§ **Problem to solve**: With the pictures removed, the data below must be transcribed in full and exactly.
##########
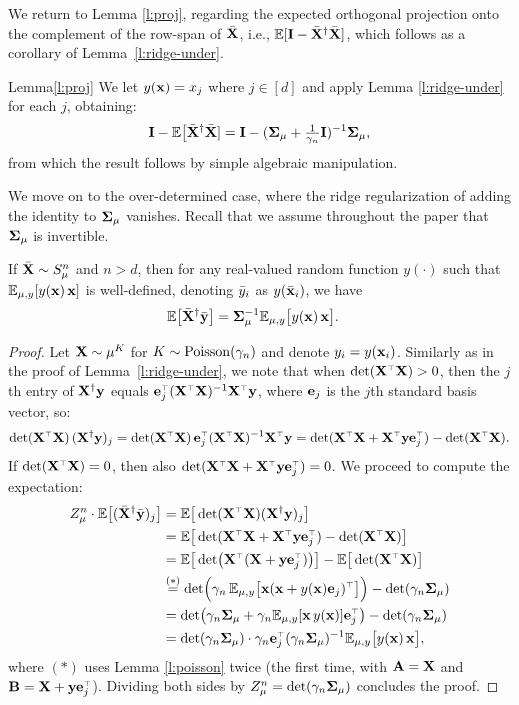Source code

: We return to Lemma \ref{l:proj}, regarding the expected orthogonal
projection onto the complement of the row-span of ${\bar{\mathbf X}}$, i.e.,
$\mathbb E[\mathbf I-{\bar{\mathbf X}}^\dagger{\bar{\mathbf X}}]$, which follows as a corollary of Lemma~\ref{l:ridge-under}.
\begin{proofof}{Lemma}{\ref{l:proj}}
  We let $y(\mathbf x)=x_j$ where $j\in[d]$ and apply Lemma
  \ref{l:ridge-under} for each $j$, obtaining:
  \begin{align*}
    \mathbf I - \mathbb E\big[{\bar{\mathbf X}}^\dagger{\bar{\mathbf X}}] = \mathbf I -
    (\mathbf{\Sigma}_\mu+\tfrac1{\gamma_n}\mathbf I)^{-1}\mathbf{\Sigma}_\mu,
  \end{align*}
  from which the result follows by simple algebraic manipulation.
\end{proofof}

We move on to the over-determined case, where the ridge regularization
of adding the identity to $\mathbf{\Sigma}_\mu$ vanishes. Recall that we
assume throughout the paper that $\mathbf{\Sigma}_\mu$ is invertible.
\begin{lemma}\label{l:ridge-over}
  If ${\bar{\mathbf X}}\sim S_\mu^n$ and $n>d$, then for any real-valued random function $y(\cdot)$
  such that $\mathbb E_{\mu,y}[y(\mathbf x)\,\mathbf x]$ is well-defined,
denoting ${\bar y}_i$ as $y(\bar{\mathbf x}_i)$, we have
 \begin{align*}
  \mathbb E\big[{\bar{\mathbf X}}^\dagger \bar{\mathbf y}\big]
  &=\mathbf{\Sigma}_\mu^{-1}\mathbb E_{\mu,y}\big[y(\mathbf x)\,\mathbf x\big].
\end{align*}
\end{lemma}
\begin{proof}
   Let $\mathbf X\sim\mu^K$ for $K\sim{\operatorname{Poisson}}(\gamma_n)$ and denote
   $y_i=y(\mathbf x_i)$. Similarly as in the proof of
   Lemma~\ref{l:ridge-under}, we note that when $\det(\X^\top\X)>0$,
   then
  the $j$th entry of $\mathbf X^\dagger\mathbf y$ equals
  $\e_j^\top(\X^\top\X)^{-1}\X^\top\y$, where $\mathbf e_j$ is the $j$th
standard basis vector, so:
\begin{align*}
  \det(\X^\top\X)\,(\X^\dagger\y)_j =
  \det(\X^\top\X)\, \e_j^\top(\X^\top\X)^{-1}\X^\top\y =
  \det(\X^\top\X+\X^\top\y\e_j^\top) - \det(\X^\top\X).
\end{align*}
If $\det(\X^\top\X)=0$, then also
$\det(\X^\top\X+\X^\top\y\e_j^\top)=0$. We proceed to compute the
expectation:
\begin{align*}
Z_\mu^n\cdot\E\big[(\Xb^\dagger\ybb)_j\big]
  &=  \E\big[\det(\X^\top\X)(\X^\dagger\y)_j\big] \\
  &= \E\big[\det(\X^\top\X+\X^\top\y\e_j^\top)-\det(\X^\top\X)\big]  \\
  &=\E\big[\det\!\big(\X^\top(\X+\y\e_j^\top)\big)\big] - \E\big[\det(\X^\top\X)\big]\\
  &\overset{(*)}{=}\det\!\Big(
    \gamma_n\,\E_{\mu,y}\big[\x(\x+ y(\x)\e_j)^\top\big]\Big)
    -\det(\gamma_n\Sigmab_\mu)\\
  &=\det\!\big(\gamma_n\Sigmab_\mu + \gamma_n\E_{\mu,y}[\x\,y(\x)]\e_j^\top\big)
    -\det(\gamma_n\Sigmab_\mu)\\
  &=\det(\gamma_n\Sigmab_\mu)\cdot
    \gamma_n\e_j^\top(\gamma_n\Sigmab_\mu)^{-1}\E_{\mu,y}\big[y(\x)\,\x\big],
\end{align*}
where $(*)$ uses Lemma \ref{l:poisson} twice (the first time, with
$\mathbf A=\mathbf X$ and $\B=\X+\y\e_j^\top$). Dividing both sides by
$Z_\mu^n=\det(\gamma_n\mathbf{\Sigma}_\mu)$ concludes the proof.
\end{proof}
##########
§ **Task response**:
Source code

: We return to Lemma \ref{l:proj}, regarding the expected orthogonal
projection onto the complement of the row-span of ${\bar{\mathbf X}}$, i.e.,
$\mathbb E[\mathbf I-{\bar{\mathbf X}}^\dagger{\bar{\mathbf X}}]$, which follows as a corollary of Lemma~\ref{l:ridge-under}.
\begin{proofof}{Lemma}{\ref{l:proj}}
  We let $y(\mathbf x)=x_j$ where $j\in[d]$ and apply Lemma
  \ref{l:ridge-under} for each $j$, obtaining:
  \begin{align*}
    \mathbf I - \mathbb E\big[{\bar{\mathbf X}}^\dagger{\bar{\mathbf X}}] = \mathbf I -
    (\mathbf{\Sigma}_\mu+\tfrac1{\gamma_n}\mathbf I)^{-1}\mathbf{\Sigma}_\mu,
  \end{align*}
  from which the result follows by simple algebraic manipulation.
\end{proofof}

We move on to the over-determined case, where the ridge regularization
of adding the identity to $\mathbf{\Sigma}_\mu$ vanishes. Recall that we
assume throughout the paper that $\mathbf{\Sigma}_\mu$ is invertible.
\begin{lemma}\label{l:ridge-over}
  If ${\bar{\mathbf X}}\sim S_\mu^n$ and $n>d$, then for any real-valued random function $y(\cdot)$
  such that $\mathbb E_{\mu,y}[y(\mathbf x)\,\mathbf x]$ is well-defined,
denoting ${\bar y}_i$ as $y(\bar{\mathbf x}_i)$, we have
 \begin{align*}
  \mathbb E\big[{\bar{\mathbf X}}^\dagger \bar{\mathbf y}\big]
  &=\mathbf{\Sigma}_\mu^{-1}\mathbb E_{\mu,y}\big[y(\mathbf x)\,\mathbf x\big].
\end{align*}
\end{lemma}
\begin{proof}
   Let $\mathbf X\sim\mu^K$ for $K\sim{\operatorname{Poisson}}(\gamma_n)$ and denote
   $y_i=y(\mathbf x_i)$. Similarly as in the proof of
   Lemma~\ref{l:ridge-under}, we note that when $\det(\X^\top\X)>0$,
   then
  the $j$th entry of $\mathbf X^\dagger\mathbf y$ equals
  $\e_j^\top(\X^\top\X)^{-1}\X^\top\y$, where $\mathbf e_j$ is the $j$th
standard basis vector, so:
\begin{align*}
  \det(\X^\top\X)\,(\X^\dagger\y)_j =
  \det(\X^\top\X)\, \e_j^\top(\X^\top\X)^{-1}\X^\top\y =
  \det(\X^\top\X+\X^\top\y\e_j^\top) - \det(\X^\top\X).
\end{align*}
If $\det(\X^\top\X)=0$, then also
$\det(\X^\top\X+\X^\top\y\e_j^\top)=0$. We proceed to compute the
expectation:
\begin{align*}
Z_\mu^n\cdot\E\big[(\Xb^\dagger\ybb)_j\big]
  &=  \E\big[\det(\X^\top\X)(\X^\dagger\y)_j\big] \\
  &= \E\big[\det(\X^\top\X+\X^\top\y\e_j^\top)-\det(\X^\top\X)\big]  \\
  &=\E\big[\det\!\big(\X^\top(\X+\y\e_j^\top)\big)\big] - \E\big[\det(\X^\top\X)\big]\\
  &\overset{(*)}{=}\det\!\Big(
    \gamma_n\,\E_{\mu,y}\big[\x(\x+ y(\x)\e_j)^\top\big]\Big)
    -\det(\gamma_n\Sigmab_\mu)\\
  &=\det\!\big(\gamma_n\Sigmab_\mu + \gamma_n\E_{\mu,y}[\x\,y(\x)]\e_j^\top\big)
    -\det(\gamma_n\Sigmab_\mu)\\
  &=\det(\gamma_n\Sigmab_\mu)\cdot
    \gamma_n\e_j^\top(\gamma_n\Sigmab_\mu)^{-1}\E_{\mu,y}\big[y(\x)\,\x\big],
\end{align*}
where $(*)$ uses Lemma \ref{l:poisson} twice (the first time, with
$\mathbf A=\mathbf X$ and $\B=\X+\y\e_j^\top$). Dividing both sides by
$Z_\mu^n=\det(\gamma_n\mathbf{\Sigma}_\mu)$ concludes the proof.
\end{proof}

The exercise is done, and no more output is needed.